There used to be food value in Sin City. Vegas used to give you cheap food because you lost all your money gambling. Now you lose your money gambling and eating. Having said that, Las Vegas restaurants are elite, as good as any in the country. Your kids aren’t going to college without loans, though, after a night out.
The locale for Allegiant Stadium is top-five. Right off the strip. Quick in and out.
Radio row was full of hangovers. Bright lights. The Convention Center at 7 a.m. I wore sunglasses indoors all week like a recovering vampire. No one slept all week. It’s impossible. My drowsiness led to my instincts getting the best of me. I reached out to shake Kurt Warner’s hand in the bathroom at the Super Bowl. We had both just finished our business. Warner’s the nicest guy alive, but the look he gave me said, “Absolutely not.”

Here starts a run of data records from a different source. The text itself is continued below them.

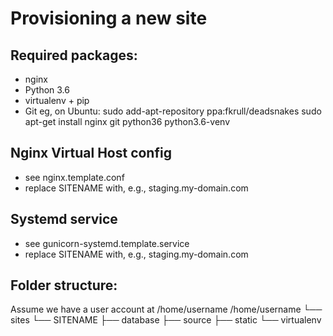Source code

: Provisioning a new site
=======================
## Required packages:
* nginx
* Python 3.6
* virtualenv + pip
* Git
eg, on Ubuntu:
    sudo add-apt-repository ppa:fkrull/deadsnakes
    sudo apt-get install nginx git python36 python3.6-venv
## Nginx Virtual Host config
* see nginx.template.conf
* replace SITENAME with, e.g., staging.my-domain.com
## Systemd service
* see gunicorn-systemd.template.service
* replace SITENAME with, e.g., staging.my-domain.com
## Folder structure:
Assume we have a user account at /home/username
/home/username
└── sites
    └── SITENAME
        ├── database
        ├── source
        ├── static
        └── virtualenv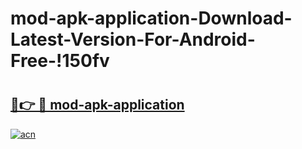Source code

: # mod-apk-application-Download-Latest-Version-For-Android-Free-!150fv

# <h2><a href="https://jo16fo.esa.edu.pl?title=mod-apk-application&ref=150fv">🔗👉 🔴 mod-apk-application</a></h2>

[![acn](https://github.com/user-attachments/assets/0f9c940e-d8b0-45ae-aac7-cd30a18b3e1c)](https://jo16fo.esa.edu.pl?title=mod-apk-application&ref=150fv)


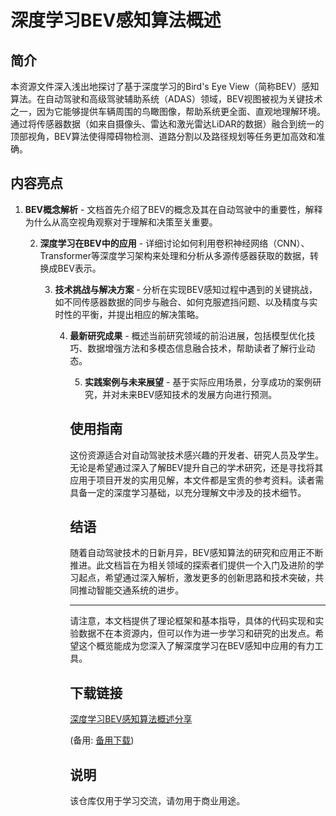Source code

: # 深度学习BEV感知算法概述

## 简介

本资源文件深入浅出地探讨了基于深度学习的Bird's Eye View（简称BEV）感知算法。在自动驾驶和高级驾驶辅助系统（ADAS）领域，BEV视图被视为关键技术之一，因为它能够提供车辆周围的鸟瞰图像，帮助系统更全面、直观地理解环境。通过将传感器数据（如来自摄像头、雷达和激光雷达LiDAR的数据）融合到统一的顶部视角，BEV算法使得障碍物检测、道路分割以及路径规划等任务更加高效和准确。

## 内容亮点

1. **BEV概念解析** - 文档首先介绍了BEV的概念及其在自动驾驶中的重要性，解释为什么从高空视角观察对于理解和决策至关重要。

   2. **深度学习在BEV中的应用** - 详细讨论如何利用卷积神经网络（CNN）、Transformer等深度学习架构来处理和分析从多源传感器获取的数据，转换成BEV表示。

      3. **技术挑战与解决方案** - 分析在实现BEV感知过程中遇到的关键挑战，如不同传感器数据的同步与融合、如何克服遮挡问题、以及精度与实时性的平衡，并提出相应的解决策略。

         4. **最新研究成果** - 概述当前研究领域的前沿进展，包括模型优化技巧、数据增强方法和多模态信息融合技术，帮助读者了解行业动态。

            5. **实践案例与未来展望** - 基于实际应用场景，分享成功的案例研究，并对未来BEV感知技术的发展方向进行预测。

            ## 使用指南

            这份资源适合对自动驾驶技术感兴趣的开发者、研究人员及学生。无论是希望通过深入了解BEV提升自己的学术研究，还是寻找将其应用于项目开发的实用见解，本文件都是宝贵的参考资料。读者需具备一定的深度学习基础，以充分理解文中涉及的技术细节。

            ## 结语

            随着自动驾驶技术的日新月异，BEV感知算法的研究和应用正不断推进。此文档旨在为相关领域的探索者们提供一个入门及进阶的学习起点，希望通过深入解析，激发更多的创新思路和技术突破，共同推动智能交通系统的进步。

            ---

            请注意，本文档提供了理论框架和基本指导，具体的代码实现和实验数据不在本资源内，但可以作为进一步学习和研究的出发点。希望这个概览能成为您深入了解深度学习在BEV感知中应用的有力工具。

            ## 下载链接
            [深度学习BEV感知算法概述分享](https://pan.quark.cn/s/04b3ce5d9ae9) 

            (备用: [备用下载](https://pan.baidu.com/s/1TKWxDWz6EY7R1TpGI4gU7w?pwd=1234))

            ## 说明

            该仓库仅用于学习交流，请勿用于商业用途。

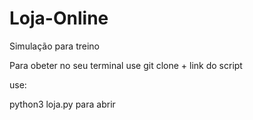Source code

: # Loja-Online
Simulação para treino

Para obeter no seu terminal use git clone + link do script

use:

python3 loja.py para abrir
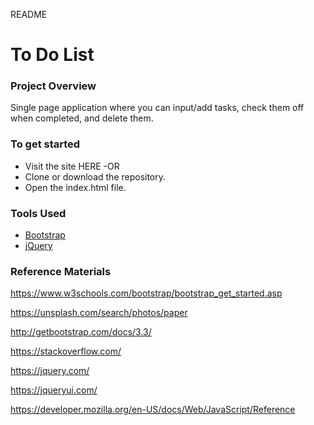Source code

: README

# To Do List

### Project Overview
Single page application where you can input/add tasks, check them off when completed, and delete them.

### To get started
- Visit the site HERE
-OR
- Clone or download the repository.
- Open the index.html file.

### Tools Used
- [Bootstrap](http://getbootstrap.com/)
- [jQuery](http://api.jquery.com/)


### Reference Materials
https://www.w3schools.com/bootstrap/bootstrap_get_started.asp

https://unsplash.com/search/photos/paper

http://getbootstrap.com/docs/3.3/

https://stackoverflow.com/

https://jquery.com/

https://jqueryui.com/

https://developer.mozilla.org/en-US/docs/Web/JavaScript/Reference
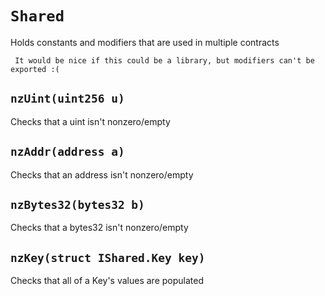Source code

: # `Shared`

  Holds constants and modifiers that are used in multiple contracts

     It would be nice if this could be a library, but modifiers can't be exported :(

## `nzUint(uint256 u)`

   Checks that a uint isn't nonzero/empty

## `nzAddr(address a)`

   Checks that an address isn't nonzero/empty

## `nzBytes32(bytes32 b)`

   Checks that a bytes32 isn't nonzero/empty

## `nzKey(struct IShared.Key key)`

   Checks that all of a Key's values are populated
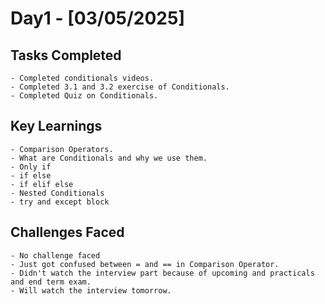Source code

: # Day1 - [03/05/2025]
## Tasks Completed
    - Completed conditionals videos.
    - Completed 3.1 and 3.2 exercise of Conditionals.
    - Completed Quiz on Conditionals.
## Key Learnings
    - Comparison Operators.
    - What are Conditionals and why we use them.
    - Only if
    - if else
    - if elif else
    - Nested Conditionals
    - try and except block
## Challenges Faced 
    - No challenge faced
    - Just got confused between = and == in Comparison Operator.
    - Didn't watch the interview part because of upcoming and practicals and end term exam.
    - Will watch the interview tomorrow.
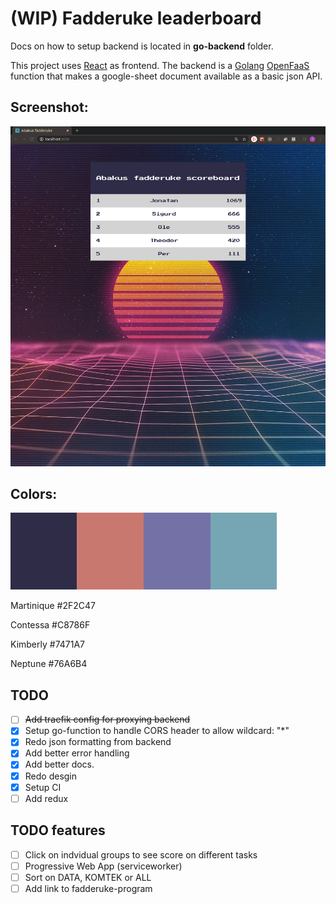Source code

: # (WIP) Fadderuke leaderboard

Docs on how to setup backend is located in **go-backend** folder.

This project uses [React](https://github.com/facebook/react) as frontend. The backend is a [Golang](https://golang.org/) [OpenFaaS](https://github.com/openfaas/faas) function that makes a google-sheet document available as a basic json API.

## Screenshot:

![](sc_page.png)

## Colors:

![](colors.png)

Martinique #2F2C47

Contessa #C8786F

Kimberly #7471A7

Neptune #76A6B4

## TODO

- [ ] <s>Add traefik config for proxying backend</s>
- [x] Setup go-function to handle CORS header to allow wildcard: "\*"
- [x] Redo json formatting from backend
- [x] Add better error handling
- [x] Add better docs.
- [x] Redo desgin
- [x] Setup CI
- [ ] Add redux

## TODO features

- [ ] Click on indvidual groups to see score on different tasks
- [ ] Progressive Web App (serviceworker)
- [ ] Sort on DATA, KOMTEK or ALL
- [ ] Add link to fadderuke-program
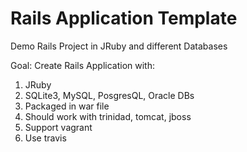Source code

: Rails Application Template
==========================

Demo Rails Project in JRuby and different Databases

Goal: Create Rails Application with:

1. JRuby
2. SQLite3, MySQL, PosgresQL, Oracle DBs
3. Packaged in war file
4. Should work with trinidad, tomcat, jboss
5. Support vagrant
6. Use travis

Vegas can handle anything—including the Super Bowl—but I was there ten days. About seven too many. That’s why it’s not the best in my estimation.
#1 – New Orleans
New Orleans has everything: party, charm, food, history, proximity. That’s why the NFL has granted the market 11 Super Bowls. The only knock is the stadium—and yes, I was there at Super Bowl 47 when the lights went out.
Everything is close. Bourbon Street is on steroids during Super Bowl week, but Frenchmen Street is the real move. Music spills out of every doorway. Sleep becomes optional.
The food selections are wide and epic. The day starts at Café Du Monde for beignets, then po’boys at Domilise’s. Oysters at Acme. Dinner at Brennan’s or Willie Mae’s. I’ve covered multiple Super Bowls here and still haven’t scratched the surface.
A rare Saturday radio row memory involved a crushing hangover. Cohost with no voice. In the distance, I spot actress Alyssa Milano—basically the only human on Radio Row besides us. I ask her to come on. She stays for an hour as my cohost and saves the show. I remember it as a miracle. She probably remembers it as a hostage situation.
Honorable Mentions
Super Bowl XXXIX in Jacksonville was the worst experience I’ve had in a host city. We stayed on a cruise ship because the city didn’t have enough hotel rooms. That’s really all you need to know. It also wasn’t nearly as warm as advertised, and the food wasn’t memorable. Jacksonville had its shot. The Super Bowl won’t be back.
Phoenix is easily the most underrated host city. Media people love free food and parties. We’re simple creatures. So when the media party buses headed into the desert, we assumed Goodfellas. Instead: a Southwest feast—meat, fire pits, fancy booze, cigars, and perfect weather. Add Scottsdale nightlife and 75-and-sunny all week, and you understand why the NFL keeps coming back.
San Diego is another great market that could host the Super Bowl every year. Just fix the stadium. Pasadena won’t see the Super Bowl back at the Rose Bowl, but it might be the most beautiful venue football has ever seen.
Overall, New York gives you the attitude. Los Angeles gives you the sunshine. Miami gives you the energy and chaos. Las Vegas gives you the spectacle. New Orleans gives you all of it—and lets the night decide when it’s over.